The Journal Gazette
 
 
Tuesday, June 02, 2020 1:00 am

Weekend aftermath:

Law enforcement owes public answers following two nights filled with tear gas

Christer Watson

After the events of Friday and Saturday, I am sad, angry and frustrated.

Perhaps because of my background or just my personality, I often express frustration and anger with questions. Here is my list of questions for Fort Wayne Chief of Police Steve Reed and Allen County Sheriff David Gladieux.

When you learned of the planned protests for Friday and Saturday, what was your plan for the evening?

The police policy, as described in media accounts immediately after Friday's protest, was that there would be a zero-tolerance policy implemented. Could you describe what the goal of a zero-tolerance policy is? Do you think you achieved that goal?

It appears the order of operations was for police to wait, wait some more, then use tear gas. Could you describe why this is the most effective way to minimize violence? What other plans have you considered and why do you expect those to be less effective?

On Friday, multiple accounts described police using tear gas shortly after protesters blocked traffic. As the protest grew and traffic appeared to become a potential problem, did police leadership consider redirecting traffic away from the protest to avoid conflict?

Which was responsible for stopping traffic longer, protesters in the streets or tear gas in the streets?

How much did you collaborate with leaders of the protests? How often did you meet before and after the protests? Did you know what the protesters were planning? When did you inform protesters of your expectations?

How have you trained the police force to behave during a protest that individual police officers may find offensive? Since anger may be close to the surface for many officers, what tools have you given them for ensuring they will behave according to your plan? How often do officers practice for situations such as these protests?
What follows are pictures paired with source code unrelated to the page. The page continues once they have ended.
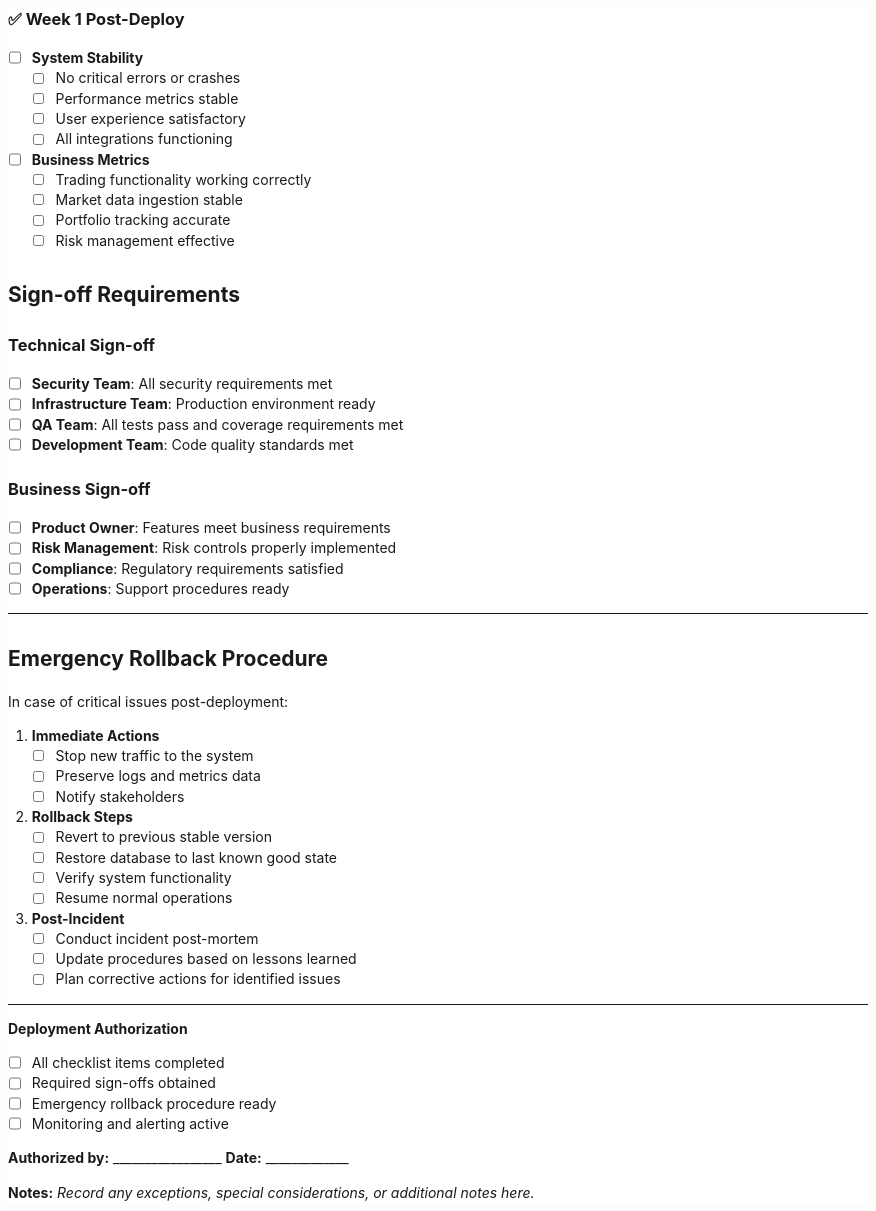 ### ✅ Week 1 Post-Deploy
- [ ] **System Stability**
  - [ ] No critical errors or crashes
  - [ ] Performance metrics stable
  - [ ] User experience satisfactory
  - [ ] All integrations functioning
  
- [ ] **Business Metrics**
  - [ ] Trading functionality working correctly
  - [ ] Market data ingestion stable
  - [ ] Portfolio tracking accurate
  - [ ] Risk management effective

## Sign-off Requirements

### Technical Sign-off
- [ ] **Security Team**: All security requirements met
- [ ] **Infrastructure Team**: Production environment ready
- [ ] **QA Team**: All tests pass and coverage requirements met
- [ ] **Development Team**: Code quality standards met

### Business Sign-off  
- [ ] **Product Owner**: Features meet business requirements
- [ ] **Risk Management**: Risk controls properly implemented
- [ ] **Compliance**: Regulatory requirements satisfied
- [ ] **Operations**: Support procedures ready

---

## Emergency Rollback Procedure

In case of critical issues post-deployment:

1. **Immediate Actions**
   - [ ] Stop new traffic to the system
   - [ ] Preserve logs and metrics data
   - [ ] Notify stakeholders

2. **Rollback Steps**
   - [ ] Revert to previous stable version
   - [ ] Restore database to last known good state
   - [ ] Verify system functionality
   - [ ] Resume normal operations

3. **Post-Incident**
   - [ ] Conduct incident post-mortem
   - [ ] Update procedures based on lessons learned
   - [ ] Plan corrective actions for identified issues

---

**Deployment Authorization**

- [ ] All checklist items completed
- [ ] Required sign-offs obtained
- [ ] Emergency rollback procedure ready
- [ ] Monitoring and alerting active

**Authorized by:** _________________ **Date:** _____________

**Notes:** 
_Record any exceptions, special considerations, or additional notes here._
The mayor of Minneapolis and governor of Minnesota have claimed that many of those arrested in Minneapolis for violent acts have ties to white supremacist groups. Is there any evidence this is true here? If it is true, is there any way you could have known who those people were before the protests?

Many firsthand protester accounts describe being present at the protests, hearing no warning, then having tear gas canisters shot toward them. In media accounts, Reed said protesters were warned before tear gas was deployed. Could you describe how much warning was given to protesters before tear gas was used? How do you determine the amount of appropriate warning?

Consider a person who wishes to protest peacefully. Could you provide instructions to this person that would ensure they would not be harmed by police actions during the protest? If that is not possible, what would have to be different that would allow people to protest without being harmed by police actions?

What failed on Friday and Saturday? Going forward, what are your plans to fix those failures?

 

Christer Watson, of Fort Wayne, is a professor of physics at Manchester University. Opinions expressed are his own. He wrote this column for The Journal Gazette, where his columns normally appear the first and third Tuesday of each month.